第345話 聖女来日2(1)
「――なに考えてんだあんたはッ! いきなり橋から川に飛び込むなんてイカれてんのか!?」
日曜日の昼過ぎ。夏の暑い空気を裂くように、影人の怒りの声が青空の下に響いた。川に飛び込んだため全身が濡れた少女は、影人の怒号に驚いたようにパチパチとした目を瞬かせた。
「ですがお兄さん。そうしなければ、この子は助けられませんでしたよ?」
影人の目の前にいる少女はそう言って、自分が抱えている子犬に視線を落とした。少女同様、その白い毛を水に濡らした子犬は「クゥーン」と甘えたような声を出した。

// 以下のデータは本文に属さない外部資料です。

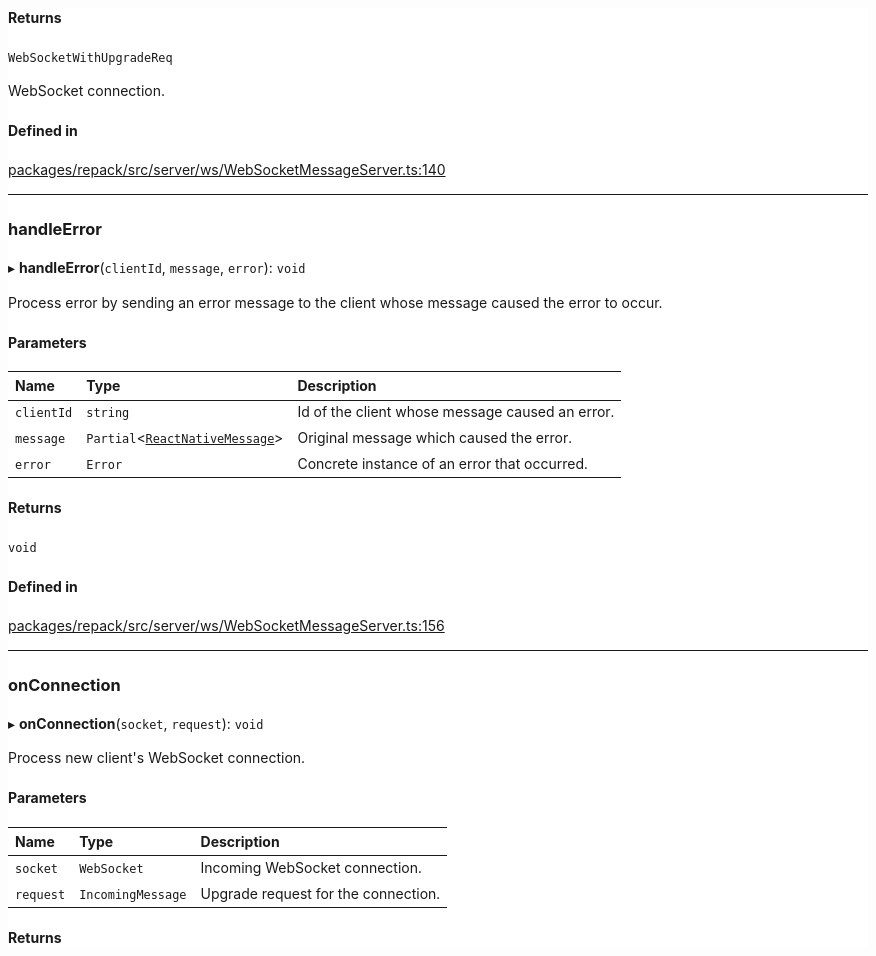 #### Returns

`WebSocketWithUpgradeReq`

WebSocket connection.

#### Defined in

[packages/repack/src/server/ws/WebSocketMessageServer.ts:140](https://github.com/callstack/repack/blob/a78f6b9/packages/repack/src/server/ws/WebSocketMessageServer.ts#L140)

___

### handleError

▸ **handleError**(`clientId`, `message`, `error`): `void`

Process error by sending an error message to the client whose message caused the error
to occur.

#### Parameters

| Name | Type | Description |
| :------ | :------ | :------ |
| `clientId` | `string` | Id of the client whose message caused an error. |
| `message` | `Partial`<[`ReactNativeMessage`](../interfaces/ReactNativeMessage.md)\> | Original message which caused the error. |
| `error` | `Error` | Concrete instance of an error that occurred. |

#### Returns

`void`

#### Defined in

[packages/repack/src/server/ws/WebSocketMessageServer.ts:156](https://github.com/callstack/repack/blob/a78f6b9/packages/repack/src/server/ws/WebSocketMessageServer.ts#L156)

___

### onConnection

▸ **onConnection**(`socket`, `request`): `void`

Process new client's WebSocket connection.

#### Parameters

| Name | Type | Description |
| :------ | :------ | :------ |
| `socket` | `WebSocket` | Incoming WebSocket connection. |
| `request` | `IncomingMessage` | Upgrade request for the connection. |

#### Returns
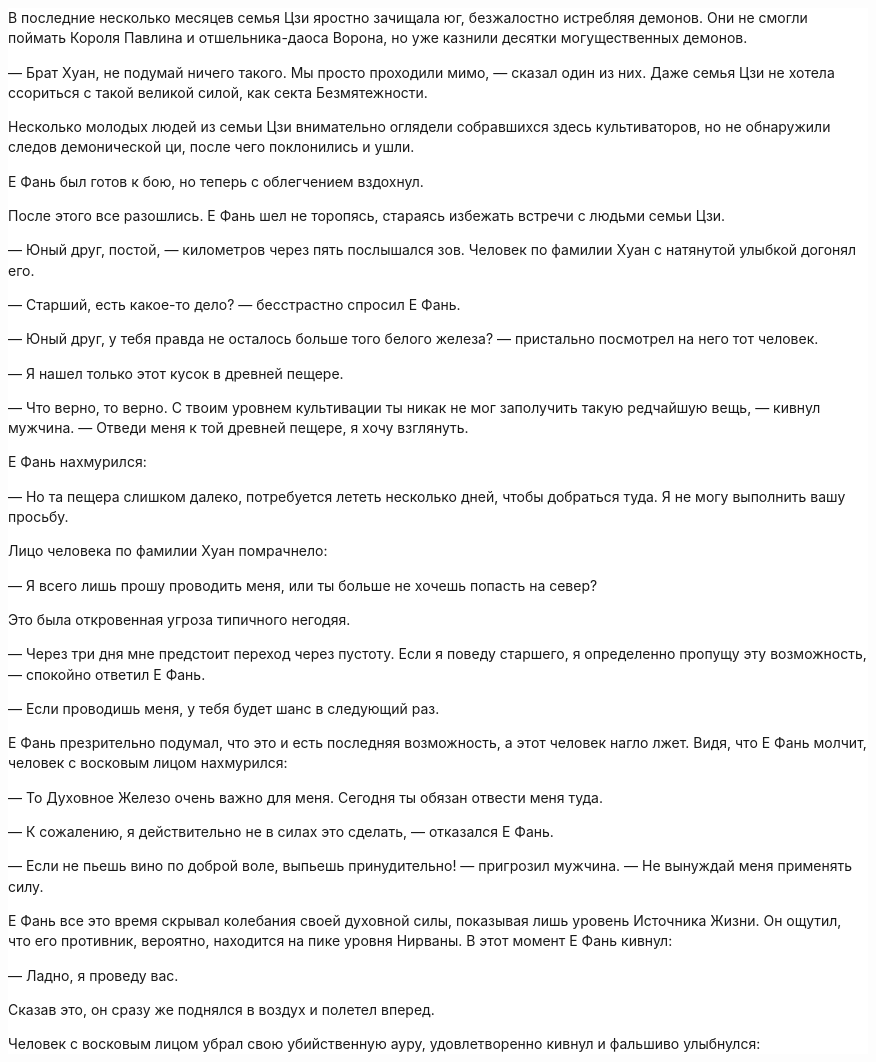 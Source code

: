 В последние несколько месяцев семья Цзи яростно зачищала юг, безжалостно истребляя демонов. Они не смогли поймать Короля Павлина и отшельника-даоса Ворона, но уже казнили десятки могущественных демонов.

— Брат Хуан, не подумай ничего такого. Мы просто проходили мимо, — сказал один из них. Даже семья Цзи не хотела ссориться с такой великой силой, как секта Безмятежности.

Несколько молодых людей из семьи Цзи внимательно оглядели собравшихся здесь культиваторов, но не обнаружили следов демонической ци, после чего поклонились и ушли.

Е Фань был готов к бою, но теперь с облегчением вздохнул.

После этого все разошлись. Е Фань шел не торопясь, стараясь избежать встречи с людьми семьи Цзи.

— Юный друг, постой, — километров через пять послышался зов. Человек по фамилии Хуан с натянутой улыбкой догонял его.

— Старший, есть какое-то дело? — бесстрастно спросил Е Фань.

— Юный друг, у тебя правда не осталось больше того белого железа? — пристально посмотрел на него тот человек.

— Я нашел только этот кусок в древней пещере.

— Что верно, то верно. С твоим уровнем культивации ты никак не мог заполучить такую редчайшую вещь, — кивнул мужчина. — Отведи меня к той древней пещере, я хочу взглянуть.

Е Фань нахмурился:

— Но та пещера слишком далеко, потребуется лететь несколько дней, чтобы добраться туда. Я не могу выполнить вашу просьбу.

Лицо человека по фамилии Хуан помрачнело:

— Я всего лишь прошу проводить меня, или ты больше не хочешь попасть на север?

Это была откровенная угроза типичного негодяя.

— Через три дня мне предстоит переход через пустоту. Если я поведу старшего, я определенно пропущу эту возможность, — спокойно ответил Е Фань.

— Если проводишь меня, у тебя будет шанс в следующий раз.

Е Фань презрительно подумал, что это и есть последняя возможность, а этот человек нагло лжет. Видя, что Е Фань молчит, человек с восковым лицом нахмурился:

— То Духовное Железо очень важно для меня. Сегодня ты обязан отвести меня туда.

— К сожалению, я действительно не в силах это сделать, — отказался Е Фань.

— Если не пьешь вино по доброй воле, выпьешь принудительно! — пригрозил мужчина. — Не вынуждай меня применять силу.

Е Фань все это время скрывал колебания своей духовной силы, показывая лишь уровень Источника Жизни. Он ощутил, что его противник, вероятно, находится на пике уровня Нирваны. В этот момент Е Фань кивнул:

— Ладно, я проведу вас.

Сказав это, он сразу же поднялся в воздух и полетел вперед.

Человек с восковым лицом убрал свою убийственную ауру, удовлетворенно кивнул и фальшиво улыбнулся:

「よしよし、可愛いですね子犬さん。あなたに家族はいますか? いるならば、家族の元に連れて行ってあげますね」
少女は抱いている子犬に慈愛に満ちた笑顔を向けた。子犬は少女の言葉は理解できないはずだが、まるで少女の言葉に感謝するように、その小さな頭を少女の胸に擦り付けた。
(・・・・・・・・はあー、ダメだこりゃ。やっぱりこいつは――聖女サマはどこか常人とは違うぜ)
怒る気力も呆れに変わった影人は、冷めたような目を前髪の下から少女に向けた。
そう。川の浅瀬に立ちながら子犬と戯れ、影人の目の前にいる少女は、昨日来日し日本に国賓として招かれている『聖女』、ファレルナ・マリア・ミュルセールだった。
そして知る人物はごく限られているであろうが、この少女は光導姫ランキング1位『聖女』でもあった。影人がその事を知ったのは、まだ3日前の事だ。
「ったく、何でこんな事になったんだ・・・・・」
「? どうかなされましたか、お兄さん?」
「いや・・・・・別に何でもない。気にしないでくれ」
大きくため息を吐いた影人に、ファレルナが不思議そうな顔で問いかけてきた。影人はファレルナにそう答えを返すと、心の内である女神にこう語りかけた。
(なあ、ソレイユ?)
『そんなこと私が聞きたいですよ。まさか、本当にあなたがファレルナと接触する事になるとは私も思っていませんでしたし・・・・・・・・』
影人の念話にソレイユは困ったような声音でそう言ってきた。一応、ソレイユは影人が日本にやって来たファレルナに関わるかもしれないからといって、目の前の少女の、普通の人間は知らない情報を教えたのだが、実際は影人も言っていたように関わり合いになる事はないだろうと思っていたのだ。
(まあ、そうだよな・・・・・・・・・はあー、絶対に関わらないと思ってた奴と関わる事になるなんて・・・・・・・やっぱ呪われてんのかな、俺)
今日何度目かになるため息を吐きながら、影人はこの少女と関わる事になった経緯を思い出した。